Several moments in the finale deliberately and pointedly feel, as Rue says, like a movie. The storming of Fez’s house by the police and the massive shoot-out that results in what appears to be Ashtray’s death is traumatic and surreal. It’s also the natural cinematic bookend to the sequence that opens this season of Euphoria, depicting Fez’s youth and his connection to Ashtray as a Martin Scorsese film. Before Cassie walks back into the auditorium and starts screaming at the actors in her sister’s play, the camera lingers on the sight of her outside the door to the theater, breathing heavily onto the glass pane. Everything about this image evokes the spirit of a horror movie, as does her stylized re-entrance into the auditorium, where she saunters aggressively down the aisle, one of her yellow heels stabbing a Playbill lying on the ground. (Side note: What high school is giving out Playbills at its plays?)

While the melee that later ensues could, in theory, take place during a high-school show, it’s hard to imagine it actually happening the way it does here. As if to underline that, the people in the audience immediately become confused, wondering if what they’re watching is real or part of the play. In other words: Is this drama real, or is it just manufactured? If you’re the parent of a teen, or the teacher of teens, or any non-teen who regularly deals with teenagers, you probably ask yourself this question multiple times a day.

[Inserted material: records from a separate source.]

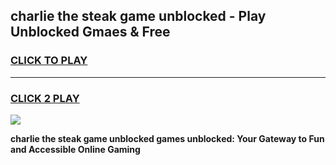 
## charlie the steak game unblocked - Play Unblocked Gmaes & Free
<h3>
<a href="https://news.freeplayer.one?title=charlie_the_steak_game_unblocked&ref=16F">CLICK TO PLAY</a></h3>
<hr>

<h3>
<a href="https://news.freeplayer.one?title=charlie_the_steak_game_unblocked&ref=16F">CLICK 2 PLAY</a>
  
</h3>

<a href="https://news.freeplayer.one?title=charlie_the_steak_game_unblocked&ref=16F/"><img src="https://clearcache.store/games.png"></a>


**charlie the steak game unblocked games unblocked: Your Gateway to Fun and Accessible Online Gaming**
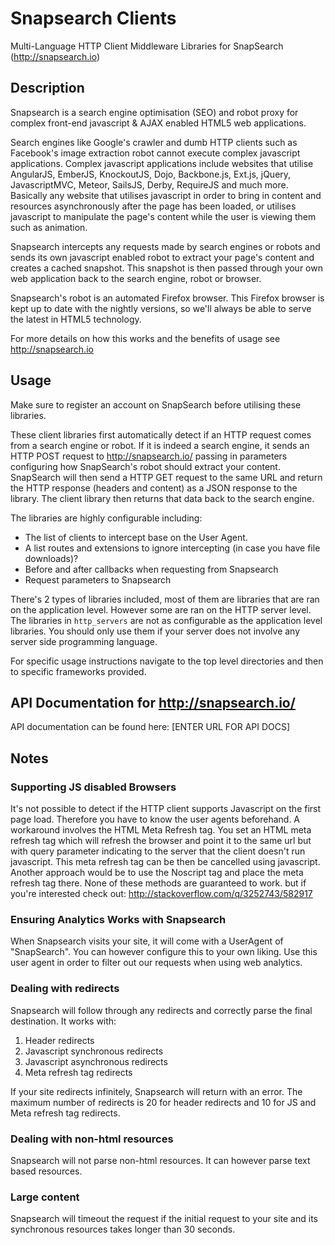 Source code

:Snapsearch Clients
==================

Multi-Language HTTP Client Middleware Libraries for SnapSearch (http://snapsearch.io)

Description
-----------

Snapsearch is a search engine optimisation (SEO) and robot proxy for complex front-end javascript & AJAX enabled HTML5 web applications.

Search engines like Google's crawler and dumb HTTP clients such as Facebook's image extraction robot cannot execute complex javascript applications. Complex javascript applications include websites that utilise AngularJS, EmberJS, KnockoutJS, Dojo, Backbone.js, Ext.js, jQuery, JavascriptMVC, Meteor, SailsJS, Derby, RequireJS and much more. Basically any website that utilises javascript in order to bring in content and resources asynchronously after the page has been loaded, or utilises javascript to manipulate the page's content while the user is viewing them such as animation.

Snapsearch intercepts any requests made by search engines or robots and sends its own javascript enabled robot to extract your page's content and creates a cached snapshot. This snapshot is then passed through your own web application back to the search engine, robot or browser.

Snapsearch's robot is an automated Firefox browser. This Firefox browser is kept up to date with the nightly versions, so we'll always be able to serve the latest in HTML5 technology.

For more details on how this works and the benefits of usage see http://snapsearch.io

Usage
-----

Make sure to register an account on SnapSearch before utilising these libraries.

These client libraries first automatically detect if an HTTP request comes from a search engine or robot. If it is indeed a search engine, it sends an HTTP POST request to http://snapsearch.io/ passing in parameters configuring how SnapSearch's robot should extract your content. SnapSearch will then send a HTTP GET request to the same URL and return the HTTP response (headers and content) as a JSON response to the library. The client library then returns that data back to the search engine.

The libraries are highly configurable including: 

- The list of clients to intercept base on the User Agent. 
- A list routes and extensions to ignore intercepting (in case you have file downloads)? 
- Before and after callbacks when requesting from Snapsearch
- Request parameters to Snapsearch

There's 2 types of libraries included, most of them are libraries that are ran on the application level. However some are ran on the HTTP server level. The libraries in `http_servers` are not as configurable as the application level libraries. You should only use them if your server does not involve any server side programming language.

For specific usage instructions navigate to the top level directories and then to specific frameworks provided. 

API Documentation for http://snapsearch.io/
-------------------------------------------

API documentation can be found here: [ENTER URL FOR API DOCS]

Notes
-----

### Supporting JS disabled Browsers
It's not possible to detect if the HTTP client supports Javascript on the first page load. Therefore you have to know the user agents beforehand. A workaround involves the HTML Meta Refresh tag. You set an HTML meta refresh tag which will refresh the browser and point it to the same url but with query parameter indicating to the server that the client doesn't run javascript. This meta refresh tag can be then be cancelled using javascript. Another approach would be to use the Noscript tag and place the meta refresh tag there. None of these methods are guaranteed to work. but if you're interested check out: http://stackoverflow.com/q/3252743/582917

### Ensuring Analytics Works with Snapsearch
When Snapsearch visits your site, it will come with a UserAgent of "SnapSearch". You can however configure this to your own liking. Use this user agent in order to filter out our requests when using web analytics.

### Dealing with redirects
Snapsearch will follow through any redirects and correctly parse the final destination. It works with:
	
1. Header redirects
2. Javascript synchronous redirects
3. Javascript asynchronous redirects
4. Meta refresh tag redirects

If your site redirects infinitely, Snapsearch will return with an error. The maximum number of redirects is 20 for header redirects and 10 for JS and Meta refresh tag redirects.

### Dealing with non-html resources
Snapsearch will not parse non-html resources. It can however parse text based resources.

### Large content
Snapsearch will timeout the request if the initial request to your site and its synchronous resources takes longer than 30 seconds. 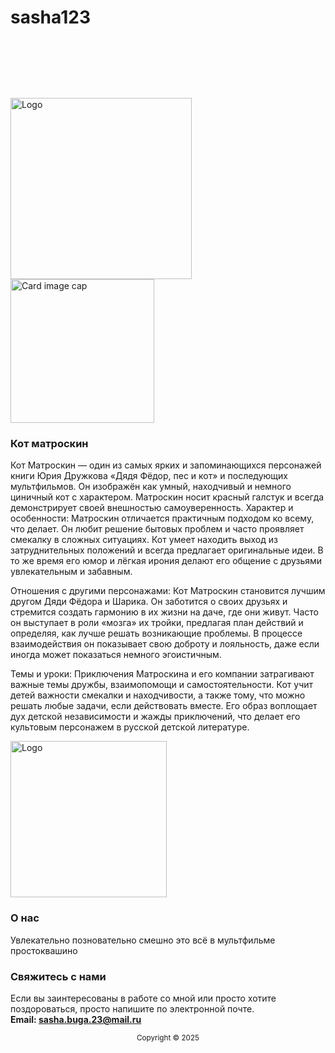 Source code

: # sasha123<header>
  <img src=https://i.postimg.cc/9Mpfs5m8/Pro-1.jpg  width="290" draggable="false" alt="Logo">
<link rel ="stylesheet" href="style.css.css">

<link rel="preconnect" href="https://fonts.googleapis.com">
<link rel="preconnect" href="https://fonts.gstatic.com" crossorigin>
<link href="https://fonts.googleapis.com/css2?family=Great+Vibes&family=Playwrite+IN&display=swap" rel="stylesheet">

  </header>
<main>
  <div class="pos">
    <div class="post">
       <img height="230" src=https://i.postimg.cc/dtTmbbQ6/images-2.jpg alt="Card image cap">
      <div>
        <h3>Кот матроскин</h3>
          <p>
           Кот Матроскин — один из самых ярких и запоминающихся персонажей книги Юрия Дружкова «Дядя Фёдор, пес и кот» и последующих мультфильмов. Он изображён как умный, находчивый и немного циничный кот с характером. Матроскин носит красный галстук и всегда демонстрирует своей внешностью самоуверенность.
Характер и особенности:
Матроскин отличается практичным подходом ко всему, что делает. Он любит решение бытовых проблем и часто проявляет смекалку в сложных ситуациях. Кот умеет находить выход из затруднительных положений и всегда предлагает оригинальные идеи. В то же время его юмор и лёгкая ирония делают его общение с друзьями увлекательным и забавным.

Отношения с другими персонажами:
Кот Матроскин становится лучшим другом Дяди Фёдора и Шарика. Он заботится о своих друзьях и стремится создать гармонию в их жизни на даче, где они живут. Часто он выступает в роли «мозга» их тройки, предлагая план действий и определяя, как лучше решать возникающие проблемы. В процессе взаимодействия он показывает свою доброту и лояльность, даже если иногда может показаться немного эгоистичным.

Темы и уроки:
Приключения Матроскина и его компании затрагивают важные темы дружбы, взаимопомощи и самостоятельности. Кот учит детей важности смекалки и находчивости, а также тому, что можно решать любые задачи, если действовать вместе. Его образ воплощает дух детской независимости и жажды приключений, что делает его культовым персонажем в русской детской литературе.
              </p>
 </main>
     <footer>
       <div>
         <div>
           <div>
             <img src=https://i.postimg.cc/9Mpfs5m8/Pro-1.jpg alt="Logo" width="250">
             </div>
           <div class="footer-columns">
             <div class="footer-column">
               <h3>О нас</h3>
               <p>
                 Увлекательно позновательно смешно это всё в мультфильме простоквашино
                 </p>
               </div>
             <div class="footer-column">
               <h3>Свяжитесь с нами</h3>
               <p>
                 Если вы заинтересованы в работе со мной или просто хотите поздороваться, просто напишите по электронной почте.
                 <br><strong>Email: <a href="#">sasha.buga.23@mail.ru</a></strong>
                 </p>
               </div>
             </div>
           </div>
          <center>
            <small>Copyright &copy; 2025</small>
            </center>
         </div>
       </footer>
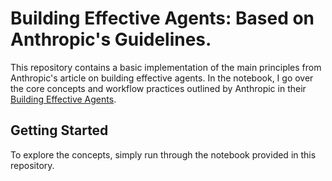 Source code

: # Building Effective Agents: Based on Anthropic's Guidelines.

This repository contains a basic implementation of the main principles from Anthropic's article on building effective agents.
In the notebook, I go over the core concepts and workflow practices outlined by Anthropic in their [Building Effective Agents](https://www.anthropic.com/engineering/building-effective-agents).

## Getting Started
To explore the concepts, simply run through the notebook provided in this repository.
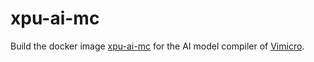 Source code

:# xpu-ai-mc

Build the docker image [xpu-ai-mc](https://hub.docker.com/repository/docker/duruyao/xpu-ai-mc/) for the AI model compiler of [Vimicro](http://www.vimicro.com/). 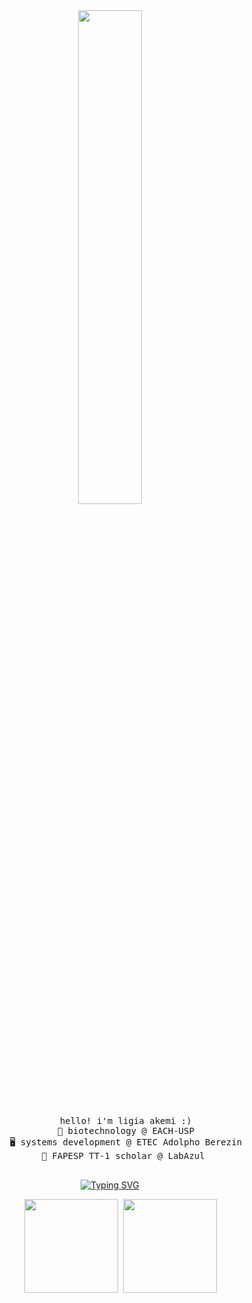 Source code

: <div align="center">
    <img width="45%" src="https://pa1.aminoapps.com/7668/e823dd5d02877124689a9a0e00ad482d84d8c55ar1-500-250_hq.gif">
    <pre width="45%">
      hello! i'm ligia akemi :)
      🧬 biotechnology @ EACH-USP
      🖥️ systems development @ ETEC Adolpho Berezin
      🦠 FAPESP TT-1 scholar @ LabAzul 
    </pre>
</div>

<div align="center">
  <a href="https://git.io/typing-svg"><img src="https://readme-typing-svg.demolab.com?font=Fira+Code&pause=1000&color=FF6E96&width=435&lines=hello!+this+is+ligia+akemi+%3A)" alt="Typing SVG" /></a>
</div>


<div align="center">
  <pre>
    <img height="150px" src="https://github-readme-stats.vercel.app/api/top-langs/?username=limiyama&layout=compact&langs_count=8&theme=dracula&hide_border=true"/> <img height="150px" src="https://github-readme-stats.vercel.app/api?username=limiyama&theme=dracula&hide_border=true&include_all_commits=false&count_private=false"/>
  </pre>
</a>
</div>
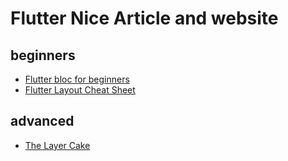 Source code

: # Flutter Nice Article and website

## beginners

- [Flutter bloc for beginners](https://medium.com/flutter-community/flutter-bloc-for-beginners-839e22adb9f5)
- [Flutter Layout Cheat Sheet](https://medium.com/flutter-community/flutter-layout-cheat-sheet-5363348d037e)

## advanced

- [The Layer Cake](https://medium.com/flutter-community/the-layer-cake-widgets-elements-renderobjects-7644c3142401)

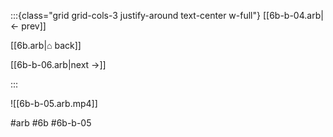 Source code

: :::{class="grid grid-cols-3 justify-around text-center w-full"}
[[6b-b-04.arb|← prev]]

[[6b.arb|⌂ back]]

[[6b-b-06.arb|next →]]

:::

![[6b-b-05.arb.mp4]]

#arb #6b #6b-b-05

The friction between those extremes is especially relevant to what it’s like to be young in 2022, when some teens dump out their deepest feelings on TikTok or Instagram — or, perhaps, on stages at their high schools! — but keep them hidden from those nearest to them. Sometimes people get closer to reality when they’re performing, and sometimes they’re just being performative, and it can be challenging to tell the difference even when you’re the performer. This episode of Euphoria lives within that friction, which, admittedly, can be frustrating to witness. Hey, you know what else is frustrating? Teenagers! (If we’re tagging ourselves in this episode, I’m Suze, shouting “Language!” while my two daughters are about to rip each other to shreds in front of a live audience.)

Does it matter if Our Life, an expression of Lexi’s pent-up feelings in theatrical form, reflects the truth about every life depicted within it? It certainly does to the people she is writing about, who may feel like Lexi’s observations are an inaccurate depiction of their experience, not to mention an invasion of their privacy. But for a teenager like Lexi, and for Euphoria as a series, the most important priority is to convey and provoke feeling.

Midway through the play, after the Cassie/Maddy slap fight, Lexi becomes completely distraught. She’s certain this whole project has been a disaster. Bobbi, her stage manager with the voice of a baby angel, disagrees. “It could be worse,” she says. “It could be boring. I mean, how many shows in the history of East Highland High have started a riot?” Bobbi is essentially saying that the messiness ultimately doesn’t matter, because people will remember the intensity of all that drama and how it made them feel, and that’s what is important. Is she talking about Our Life here, or is she talking about Euphoria? The lines, once again, are blurred.